• **What you should do**
Each line below should be written out again without any change.
Start of The input
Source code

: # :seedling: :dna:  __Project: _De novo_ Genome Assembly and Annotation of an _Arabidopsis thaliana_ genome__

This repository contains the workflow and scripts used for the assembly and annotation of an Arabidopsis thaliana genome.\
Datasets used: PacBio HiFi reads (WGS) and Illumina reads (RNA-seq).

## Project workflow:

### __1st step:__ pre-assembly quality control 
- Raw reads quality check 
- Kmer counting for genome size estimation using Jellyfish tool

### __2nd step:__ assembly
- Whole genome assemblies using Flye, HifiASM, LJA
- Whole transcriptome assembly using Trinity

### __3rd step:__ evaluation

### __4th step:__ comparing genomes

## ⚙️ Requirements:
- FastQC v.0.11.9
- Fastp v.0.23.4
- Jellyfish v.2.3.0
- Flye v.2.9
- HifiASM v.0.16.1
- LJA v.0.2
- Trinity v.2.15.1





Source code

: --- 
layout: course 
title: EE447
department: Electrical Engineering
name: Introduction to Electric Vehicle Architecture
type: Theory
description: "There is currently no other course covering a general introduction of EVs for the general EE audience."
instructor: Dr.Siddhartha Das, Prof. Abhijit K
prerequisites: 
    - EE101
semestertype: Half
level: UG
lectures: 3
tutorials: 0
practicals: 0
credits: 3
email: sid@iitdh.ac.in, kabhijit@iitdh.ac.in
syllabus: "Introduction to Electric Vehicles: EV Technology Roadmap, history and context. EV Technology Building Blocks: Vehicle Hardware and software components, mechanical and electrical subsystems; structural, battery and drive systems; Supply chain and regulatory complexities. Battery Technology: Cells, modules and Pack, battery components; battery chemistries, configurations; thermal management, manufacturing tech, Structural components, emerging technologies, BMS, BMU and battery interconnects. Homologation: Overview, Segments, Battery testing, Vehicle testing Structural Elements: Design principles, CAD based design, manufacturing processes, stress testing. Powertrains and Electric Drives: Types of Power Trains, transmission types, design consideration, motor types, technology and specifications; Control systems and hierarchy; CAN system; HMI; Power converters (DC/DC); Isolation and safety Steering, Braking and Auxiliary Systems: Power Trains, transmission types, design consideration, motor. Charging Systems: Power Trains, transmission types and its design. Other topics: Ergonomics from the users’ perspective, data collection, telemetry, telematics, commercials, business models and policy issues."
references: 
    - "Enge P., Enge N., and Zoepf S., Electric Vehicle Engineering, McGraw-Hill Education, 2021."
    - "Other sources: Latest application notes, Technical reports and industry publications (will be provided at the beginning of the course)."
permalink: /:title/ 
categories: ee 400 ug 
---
End of The input
• **Your solution**
Source code

: # :seedling: :dna:  __Project: _De novo_ Genome Assembly and Annotation of an _Arabidopsis thaliana_ genome__

This repository contains the workflow and scripts used for the assembly and annotation of an Arabidopsis thaliana genome.\
Datasets used: PacBio HiFi reads (WGS) and Illumina reads (RNA-seq).

## Project workflow:

### __1st step:__ pre-assembly quality control 
- Raw reads quality check 
- Kmer counting for genome size estimation using Jellyfish tool

### __2nd step:__ assembly
- Whole genome assemblies using Flye, HifiASM, LJA
- Whole transcriptome assembly using Trinity

### __3rd step:__ evaluation

### __4th step:__ comparing genomes

## ⚙️ Requirements:
- FastQC v.0.11.9
- Fastp v.0.23.4
- Jellyfish v.2.3.0
- Flye v.2.9
- HifiASM v.0.16.1
- LJA v.0.2
- Trinity v.2.15.1





Source code

: --- 
layout: course 
title: EE447
department: Electrical Engineering
name: Introduction to Electric Vehicle Architecture
type: Theory
description: "There is currently no other course covering a general introduction of EVs for the general EE audience."
instructor: Dr.Siddhartha Das, Prof. Abhijit K
prerequisites: 
    - EE101
semestertype: Half
level: UG
lectures: 3
tutorials: 0
practicals: 0
credits: 3
email: sid@iitdh.ac.in, kabhijit@iitdh.ac.in
syllabus: "Introduction to Electric Vehicles: EV Technology Roadmap, history and context. EV Technology Building Blocks: Vehicle Hardware and software components, mechanical and electrical subsystems; structural, battery and drive systems; Supply chain and regulatory complexities. Battery Technology: Cells, modules and Pack, battery components; battery chemistries, configurations; thermal management, manufacturing tech, Structural components, emerging technologies, BMS, BMU and battery interconnects. Homologation: Overview, Segments, Battery testing, Vehicle testing Structural Elements: Design principles, CAD based design, manufacturing processes, stress testing. Powertrains and Electric Drives: Types of Power Trains, transmission types, design consideration, motor types, technology and specifications; Control systems and hierarchy; CAN system; HMI; Power converters (DC/DC); Isolation and safety Steering, Braking and Auxiliary Systems: Power Trains, transmission types, design consideration, motor. Charging Systems: Power Trains, transmission types and its design. Other topics: Ergonomics from the users’ perspective, data collection, telemetry, telematics, commercials, business models and policy issues."
references: 
    - "Enge P., Enge N., and Zoepf S., Electric Vehicle Engineering, McGraw-Hill Education, 2021."
    - "Other sources: Latest application notes, Technical reports and industry publications (will be provided at the beginning of the course)."
permalink: /:title/ 
categories: ee 400 ug 
---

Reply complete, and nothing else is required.